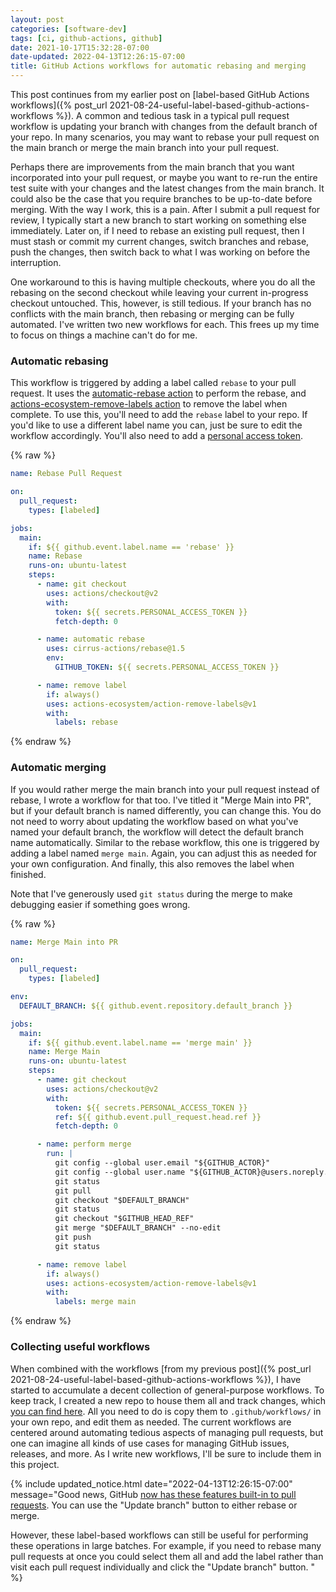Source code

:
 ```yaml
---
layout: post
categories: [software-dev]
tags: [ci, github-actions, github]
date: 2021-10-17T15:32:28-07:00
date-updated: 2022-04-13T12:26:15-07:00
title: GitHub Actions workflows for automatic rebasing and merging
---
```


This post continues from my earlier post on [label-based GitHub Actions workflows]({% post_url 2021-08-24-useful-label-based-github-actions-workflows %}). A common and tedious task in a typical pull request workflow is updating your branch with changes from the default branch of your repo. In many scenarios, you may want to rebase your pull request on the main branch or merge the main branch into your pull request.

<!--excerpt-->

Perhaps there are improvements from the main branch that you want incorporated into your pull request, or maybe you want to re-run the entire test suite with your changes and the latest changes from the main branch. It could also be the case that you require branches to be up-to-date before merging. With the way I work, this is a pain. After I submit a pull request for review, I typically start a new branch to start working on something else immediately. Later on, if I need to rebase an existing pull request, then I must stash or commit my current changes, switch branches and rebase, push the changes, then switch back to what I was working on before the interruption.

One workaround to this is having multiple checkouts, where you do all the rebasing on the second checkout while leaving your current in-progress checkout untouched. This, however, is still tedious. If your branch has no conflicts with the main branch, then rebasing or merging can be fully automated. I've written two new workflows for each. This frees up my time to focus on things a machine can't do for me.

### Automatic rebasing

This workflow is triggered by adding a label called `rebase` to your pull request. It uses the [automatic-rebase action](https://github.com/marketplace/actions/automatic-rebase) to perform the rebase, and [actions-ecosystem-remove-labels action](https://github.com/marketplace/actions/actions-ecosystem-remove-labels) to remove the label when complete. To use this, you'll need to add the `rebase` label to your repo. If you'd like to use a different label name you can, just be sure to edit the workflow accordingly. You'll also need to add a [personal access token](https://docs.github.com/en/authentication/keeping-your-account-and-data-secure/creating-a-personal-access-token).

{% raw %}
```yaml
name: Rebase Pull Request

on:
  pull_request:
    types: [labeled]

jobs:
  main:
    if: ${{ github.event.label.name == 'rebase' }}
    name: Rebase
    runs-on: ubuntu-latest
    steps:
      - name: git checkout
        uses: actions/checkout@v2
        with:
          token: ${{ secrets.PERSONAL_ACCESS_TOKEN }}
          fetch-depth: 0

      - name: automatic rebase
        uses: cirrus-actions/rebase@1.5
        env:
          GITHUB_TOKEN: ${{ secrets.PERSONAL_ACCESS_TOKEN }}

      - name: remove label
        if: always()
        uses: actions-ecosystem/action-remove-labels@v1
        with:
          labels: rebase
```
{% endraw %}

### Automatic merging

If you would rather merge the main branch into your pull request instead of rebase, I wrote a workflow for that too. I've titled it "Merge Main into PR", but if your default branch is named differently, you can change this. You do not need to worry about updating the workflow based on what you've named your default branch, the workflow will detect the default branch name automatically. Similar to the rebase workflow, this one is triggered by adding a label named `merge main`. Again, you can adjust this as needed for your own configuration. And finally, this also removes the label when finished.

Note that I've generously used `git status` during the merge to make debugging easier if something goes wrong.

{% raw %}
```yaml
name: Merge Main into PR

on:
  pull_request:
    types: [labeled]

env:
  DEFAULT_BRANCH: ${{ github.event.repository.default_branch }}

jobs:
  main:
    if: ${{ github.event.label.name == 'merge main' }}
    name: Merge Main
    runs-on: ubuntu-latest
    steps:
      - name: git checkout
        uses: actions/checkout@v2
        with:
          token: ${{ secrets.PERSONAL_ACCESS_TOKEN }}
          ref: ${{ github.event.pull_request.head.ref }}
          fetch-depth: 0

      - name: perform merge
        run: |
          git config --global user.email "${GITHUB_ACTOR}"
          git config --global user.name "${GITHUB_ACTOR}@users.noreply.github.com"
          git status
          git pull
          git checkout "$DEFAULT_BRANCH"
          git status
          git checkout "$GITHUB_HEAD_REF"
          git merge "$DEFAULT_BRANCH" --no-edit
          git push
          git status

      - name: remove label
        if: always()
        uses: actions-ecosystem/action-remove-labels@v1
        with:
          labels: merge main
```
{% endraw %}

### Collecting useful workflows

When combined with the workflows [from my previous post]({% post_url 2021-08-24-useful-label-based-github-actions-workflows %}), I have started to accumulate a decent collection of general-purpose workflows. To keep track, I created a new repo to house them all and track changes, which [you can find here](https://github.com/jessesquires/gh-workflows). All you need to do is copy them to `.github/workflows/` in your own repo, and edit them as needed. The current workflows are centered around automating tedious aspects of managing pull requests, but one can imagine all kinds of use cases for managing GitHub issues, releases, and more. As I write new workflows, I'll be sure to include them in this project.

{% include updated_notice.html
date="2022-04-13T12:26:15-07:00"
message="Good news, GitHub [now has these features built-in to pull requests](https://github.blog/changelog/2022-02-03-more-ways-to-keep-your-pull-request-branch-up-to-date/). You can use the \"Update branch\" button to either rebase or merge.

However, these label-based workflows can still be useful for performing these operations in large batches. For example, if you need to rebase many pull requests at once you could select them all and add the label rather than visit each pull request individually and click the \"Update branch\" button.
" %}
□ □ □ □ □ □ □
> **Task details**:
Exact copy, pictures removed: set down the whole listing above.

> **Answer for the task**:
Source code

:
 ```yaml
---
layout: post
categories: [software-dev]
tags: [ci, github-actions, github]
date: 2021-10-17T15:32:28-07:00
date-updated: 2022-04-13T12:26:15-07:00
title: GitHub Actions workflows for automatic rebasing and merging
---
```


This post continues from my earlier post on [label-based GitHub Actions workflows]({% post_url 2021-08-24-useful-label-based-github-actions-workflows %}). A common and tedious task in a typical pull request workflow is updating your branch with changes from the default branch of your repo. In many scenarios, you may want to rebase your pull request on the main branch or merge the main branch into your pull request.

<!--excerpt-->

Perhaps there are improvements from the main branch that you want incorporated into your pull request, or maybe you want to re-run the entire test suite with your changes and the latest changes from the main branch. It could also be the case that you require branches to be up-to-date before merging. With the way I work, this is a pain. After I submit a pull request for review, I typically start a new branch to start working on something else immediately. Later on, if I need to rebase an existing pull request, then I must stash or commit my current changes, switch branches and rebase, push the changes, then switch back to what I was working on before the interruption.

One workaround to this is having multiple checkouts, where you do all the rebasing on the second checkout while leaving your current in-progress checkout untouched. This, however, is still tedious. If your branch has no conflicts with the main branch, then rebasing or merging can be fully automated. I've written two new workflows for each. This frees up my time to focus on things a machine can't do for me.

### Automatic rebasing

This workflow is triggered by adding a label called `rebase` to your pull request. It uses the [automatic-rebase action](https://github.com/marketplace/actions/automatic-rebase) to perform the rebase, and [actions-ecosystem-remove-labels action](https://github.com/marketplace/actions/actions-ecosystem-remove-labels) to remove the label when complete. To use this, you'll need to add the `rebase` label to your repo. If you'd like to use a different label name you can, just be sure to edit the workflow accordingly. You'll also need to add a [personal access token](https://docs.github.com/en/authentication/keeping-your-account-and-data-secure/creating-a-personal-access-token).

{% raw %}
```yaml
name: Rebase Pull Request

on:
  pull_request:
    types: [labeled]

jobs:
  main:
    if: ${{ github.event.label.name == 'rebase' }}
    name: Rebase
    runs-on: ubuntu-latest
    steps:
      - name: git checkout
        uses: actions/checkout@v2
        with:
          token: ${{ secrets.PERSONAL_ACCESS_TOKEN }}
          fetch-depth: 0

      - name: automatic rebase
        uses: cirrus-actions/rebase@1.5
        env:
          GITHUB_TOKEN: ${{ secrets.PERSONAL_ACCESS_TOKEN }}

      - name: remove label
        if: always()
        uses: actions-ecosystem/action-remove-labels@v1
        with:
          labels: rebase
```
{% endraw %}

### Automatic merging

If you would rather merge the main branch into your pull request instead of rebase, I wrote a workflow for that too. I've titled it "Merge Main into PR", but if your default branch is named differently, you can change this. You do not need to worry about updating the workflow based on what you've named your default branch, the workflow will detect the default branch name automatically. Similar to the rebase workflow, this one is triggered by adding a label named `merge main`. Again, you can adjust this as needed for your own configuration. And finally, this also removes the label when finished.

Note that I've generously used `git status` during the merge to make debugging easier if something goes wrong.

{% raw %}
```yaml
name: Merge Main into PR

on:
  pull_request:
    types: [labeled]

env:
  DEFAULT_BRANCH: ${{ github.event.repository.default_branch }}

jobs:
  main:
    if: ${{ github.event.label.name == 'merge main' }}
    name: Merge Main
    runs-on: ubuntu-latest
    steps:
      - name: git checkout
        uses: actions/checkout@v2
        with:
          token: ${{ secrets.PERSONAL_ACCESS_TOKEN }}
          ref: ${{ github.event.pull_request.head.ref }}
          fetch-depth: 0

      - name: perform merge
        run: |
          git config --global user.email "${GITHUB_ACTOR}"
          git config --global user.name "${GITHUB_ACTOR}@users.noreply.github.com"
          git status
          git pull
          git checkout "$DEFAULT_BRANCH"
          git status
          git checkout "$GITHUB_HEAD_REF"
          git merge "$DEFAULT_BRANCH" --no-edit
          git push
          git status

      - name: remove label
        if: always()
        uses: actions-ecosystem/action-remove-labels@v1
        with:
          labels: merge main
```
{% endraw %}

### Collecting useful workflows

When combined with the workflows [from my previous post]({% post_url 2021-08-24-useful-label-based-github-actions-workflows %}), I have started to accumulate a decent collection of general-purpose workflows. To keep track, I created a new repo to house them all and track changes, which [you can find here](https://github.com/jessesquires/gh-workflows). All you need to do is copy them to `.github/workflows/` in your own repo, and edit them as needed. The current workflows are centered around automating tedious aspects of managing pull requests, but one can imagine all kinds of use cases for managing GitHub issues, releases, and more. As I write new workflows, I'll be sure to include them in this project.

{% include updated_notice.html
date="2022-04-13T12:26:15-07:00"
message="Good news, GitHub [now has these features built-in to pull requests](https://github.blog/changelog/2022-02-03-more-ways-to-keep-your-pull-request-branch-up-to-date/). You can use the \"Update branch\" button to either rebase or merge.

However, these label-based workflows can still be useful for performing these operations in large batches. For example, if you need to rebase many pull requests at once you could select them all and add the label rather than visit each pull request individually and click the \"Update branch\" button.
" %}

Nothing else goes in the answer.